(71a) Depressurization of Process Equipment during Emergency or Planned Shutdown on a High Potential CO2-Solid-Forming Stream Utilizing the Latest Dynamic Simulation and Blowdown Models

Natural gas produced from many major reservoirs can contain significant amounts of carbon dioxide (CO2) and must be treated to meet typical specifications for pipelines or liquefaction plant feed. These treatment processes often require high-pressure operations forming highly concentrated CO2-rich streams. Pressure protection for these systems has been challenging to date because of the potential for CO2 solids generation upon pressure let down and the consequent potential for plugging.

Blowdown, the emergency or planned depressuring of process equipment, is a critical process safety operation. It may be necessary, in the event of a fire, leak, pipe rupture or other hazardous situation, as well as for a planned shutdown. Devices such as control valves, relief valves, restriction orifices, rupture disks, and safety valves transfer the potentially dangerous contents of process equipment to a safe lower-pressure location, or to the flare system for controlled combustion.
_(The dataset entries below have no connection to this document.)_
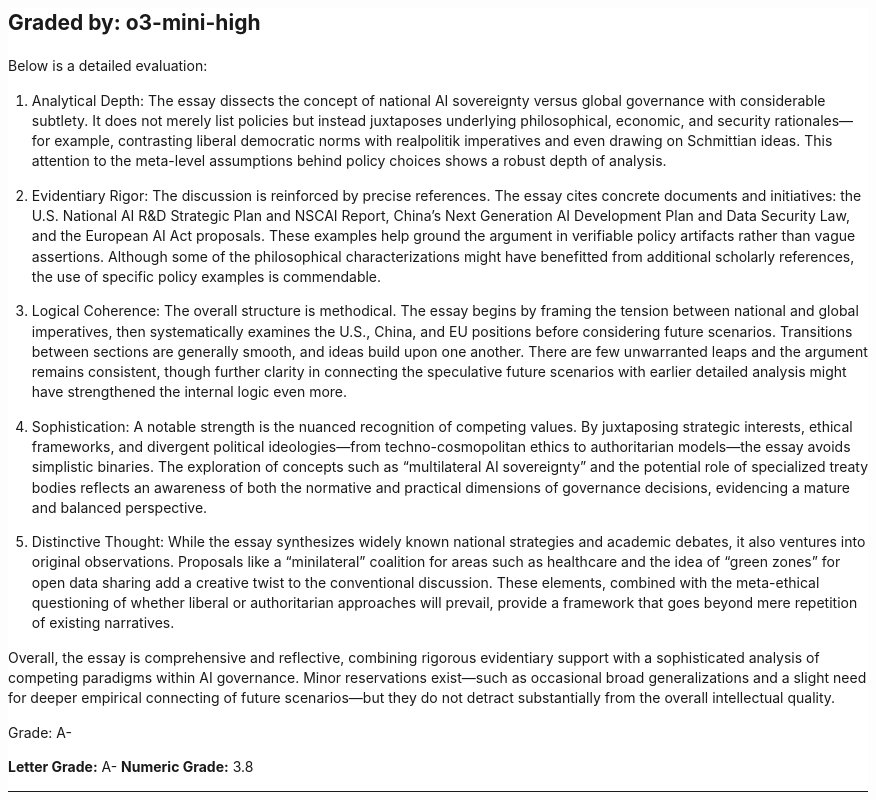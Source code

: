 
## Graded by: o3-mini-high

Below is a detailed evaluation:

1) Analytical Depth:
The essay dissects the concept of national AI sovereignty versus global governance with considerable subtlety. It does not merely list policies but instead juxtaposes underlying philosophical, economic, and security rationales—for example, contrasting liberal democratic norms with realpolitik imperatives and even drawing on Schmittian ideas. This attention to the meta-level assumptions behind policy choices shows a robust depth of analysis.

2) Evidentiary Rigor:
The discussion is reinforced by precise references. The essay cites concrete documents and initiatives: the U.S. National AI R&D Strategic Plan and NSCAI Report, China’s Next Generation AI Development Plan and Data Security Law, and the European AI Act proposals. These examples help ground the argument in verifiable policy artifacts rather than vague assertions. Although some of the philosophical characterizations might have benefitted from additional scholarly references, the use of specific policy examples is commendable.

3) Logical Coherence:
The overall structure is methodical. The essay begins by framing the tension between national and global imperatives, then systematically examines the U.S., China, and EU positions before considering future scenarios. Transitions between sections are generally smooth, and ideas build upon one another. There are few unwarranted leaps and the argument remains consistent, though further clarity in connecting the speculative future scenarios with earlier detailed analysis might have strengthened the internal logic even more.

4) Sophistication:
A notable strength is the nuanced recognition of competing values. By juxtaposing strategic interests, ethical frameworks, and divergent political ideologies—from techno-cosmopolitan ethics to authoritarian models—the essay avoids simplistic binaries. The exploration of concepts such as “multilateral AI sovereignty” and the potential role of specialized treaty bodies reflects an awareness of both the normative and practical dimensions of governance decisions, evidencing a mature and balanced perspective.

5) Distinctive Thought:
While the essay synthesizes widely known national strategies and academic debates, it also ventures into original observations. Proposals like a “minilateral” coalition for areas such as healthcare and the idea of “green zones” for open data sharing add a creative twist to the conventional discussion. These elements, combined with the meta-ethical questioning of whether liberal or authoritarian approaches will prevail, provide a framework that goes beyond mere repetition of existing narratives.

Overall, the essay is comprehensive and reflective, combining rigorous evidentiary support with a sophisticated analysis of competing paradigms within AI governance. Minor reservations exist—such as occasional broad generalizations and a slight need for deeper empirical connecting of future scenarios—but they do not detract substantially from the overall intellectual quality.

Grade: A-

**Letter Grade:** A-
**Numeric Grade:** 3.8

---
To ensure blowdown can be executed safety and effectively, a number of design concerns must be addressed, such as solid CO2 identification, low temperature (for both process and equipment material). Rapid depressuring and gas expansion can potentially putting equipment at risk of brittle fracture and if the construction material goes below its ductile-brittle transition temperature as well as potential plugging, due to CO2 solid formation. In addition, the entire pressure relief system, including safety valves, relief orifices, flare piping and knockout drums, must be sufficiently sized to handle the flowrates that occur during blowdown, in addition to the piping and capacity of the flare system.

For new installations, accurately predicting the minimum vessel wall temperature during blowdown is important for selecting the appropriate construction material, for helping reduce overdesign and consequently for lowering project cost. Similarly, having an accurate prediction of the maximum flow rate during blowdown reduces overdesign associated with the relief valve/network, without compromising on safety.

The paper will address the potential of solid CO2 formation based on commercially available software for blowdown and propose some mitigation plan with respect to solid CO2 formation.